In [2]:
import torch
import torch.nn as nn
import numpy as np
from pathlib import Path

In [2]:
"""
TODO:
- MSEloss for all layer tests
- Proper data generation method (multiple datasets needed to test everything)
- Test for ints and big float as well

"""

'\nTODO:\n- MSEloss for all layer tests\n- Proper data generation method (multiple datasets needed to test everything)\n- Test for ints and big float as well\n\n'

In [3]:
# Taken from I2DL exercises, need to cite!

# def eval_numerical_gradient_array(f, x, df, h=1e-5):
#     """
#     Evaluate a numeric gradient for a function that accepts a numpy
#     array and returns a numpy array.
#     """
#     grad = np.zeros_like(x)
#     it = np.nditer(x, flags=['multi_index'], op_flags=['readwrite'])
#     while not it.finished:
#         ix = it.multi_index

#         oldval = x[ix]
#         x[ix] = oldval + h
#         pos = f(x).copy()
#         x[ix] = oldval - h
#         neg = f(x).copy()
#         x[ix] = oldval

#         grad[ix] = np.sum((pos - neg) * df) / (2 * h)
#         it.iternext()
#     return grad

In [3]:
from typing import Dict, Any

def save_var(path, name, npy_arrays: Dict[str, Any], it):
    """
    Helper function to save Numpy arrays to use for testing HLS components.
    path: location of folder where files are saved to
    name: appended to file name of every Numpy file
    npy_arrays: Dict of numpy arrays to save, key is used to name file, value is the Numpy array, not PyTorch tensor!.
    it: iteration number, appended to end of file name
    """
    for key, val in npy_arrays.items():
        with open(path / f"{name}_{key}_{it}.npy", "wb") as f:
            np.save(f, val)

        print(f"Saved variable {key} to {path}")

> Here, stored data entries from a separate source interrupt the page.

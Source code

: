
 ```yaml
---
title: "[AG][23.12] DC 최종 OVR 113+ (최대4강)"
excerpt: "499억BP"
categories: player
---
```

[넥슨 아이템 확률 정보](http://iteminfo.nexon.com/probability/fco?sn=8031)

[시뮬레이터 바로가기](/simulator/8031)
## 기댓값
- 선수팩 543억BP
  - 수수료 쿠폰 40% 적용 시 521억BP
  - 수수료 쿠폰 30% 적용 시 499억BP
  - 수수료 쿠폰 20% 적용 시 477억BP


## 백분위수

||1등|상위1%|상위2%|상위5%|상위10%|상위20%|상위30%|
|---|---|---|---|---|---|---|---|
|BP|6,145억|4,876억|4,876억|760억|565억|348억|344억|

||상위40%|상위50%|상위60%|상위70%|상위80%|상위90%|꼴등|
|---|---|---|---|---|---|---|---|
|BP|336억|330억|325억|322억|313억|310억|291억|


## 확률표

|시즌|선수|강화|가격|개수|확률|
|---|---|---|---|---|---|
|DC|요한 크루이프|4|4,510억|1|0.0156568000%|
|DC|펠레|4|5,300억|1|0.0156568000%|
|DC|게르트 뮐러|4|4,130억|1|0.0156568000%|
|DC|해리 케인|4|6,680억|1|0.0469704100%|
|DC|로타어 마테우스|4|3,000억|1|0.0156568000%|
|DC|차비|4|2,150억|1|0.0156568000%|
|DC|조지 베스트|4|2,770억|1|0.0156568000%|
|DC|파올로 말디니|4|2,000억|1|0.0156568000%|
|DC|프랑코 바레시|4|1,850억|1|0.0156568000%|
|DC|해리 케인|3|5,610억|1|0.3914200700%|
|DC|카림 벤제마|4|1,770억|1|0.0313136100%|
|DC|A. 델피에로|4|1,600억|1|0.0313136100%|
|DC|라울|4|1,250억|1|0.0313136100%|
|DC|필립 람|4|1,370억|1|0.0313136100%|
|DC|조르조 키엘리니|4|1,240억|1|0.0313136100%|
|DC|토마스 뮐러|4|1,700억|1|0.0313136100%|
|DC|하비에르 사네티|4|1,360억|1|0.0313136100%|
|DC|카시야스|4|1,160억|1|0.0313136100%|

# See https://numpy.org/doc/stable/reference/generated/numpy.pad.html
# Only pads the Channels, does not add batches
def pad_with(tensor, pad_width, iaxis, kwargs):
    pad_value = kwargs.get('padder', 10)
    # print(pad_width)
    tensor[:pad_width[0]] = pad_value
    tensor[-pad_width[1]:] = pad_value

# def pad_with(tensor, pad_width, iaxis, kwargs):
#     pad_value = kwargs.get('padder', 10)
#     vector[:pad_width[0]] = pad_value
#     vector[-pad_width[1]:] = pad_value


In [18]:
# ReLU testdata generation

# First val is batch size, rest are dimensions of data.
# Numbers are based on input shape of MTT ReLU layers
# shape = (256, 128, 32, 32) # Beware of stack overflow for big tensors, used vectors in C++!
shape = (4, 3, 2, 2)

x = torch.randn(*shape, dtype=torch.float, requires_grad=True)
relu = nn.ReLU()
out = relu(x)  # Forward pass

target = torch.randn(*shape)  # Imaginary target values, defines shape of dout
loss_fn = nn.MSELoss()
loss = loss_fn(out, target)  # Compute loss
loss.backward()  # Backward pass

# Validation
dout = 2 * (out - target) / np.prod(shape) # derivative of MSELoss
cache = x.clone().detach() # Must clone x so it isn't overwritten
cache[cache <= 0] = 0
dx = cache
dx[dx > 0] = 1
dx_truth = dout * dx
print(f"x gradients are approximately the same: {torch.allclose(dx_truth, x.grad)}")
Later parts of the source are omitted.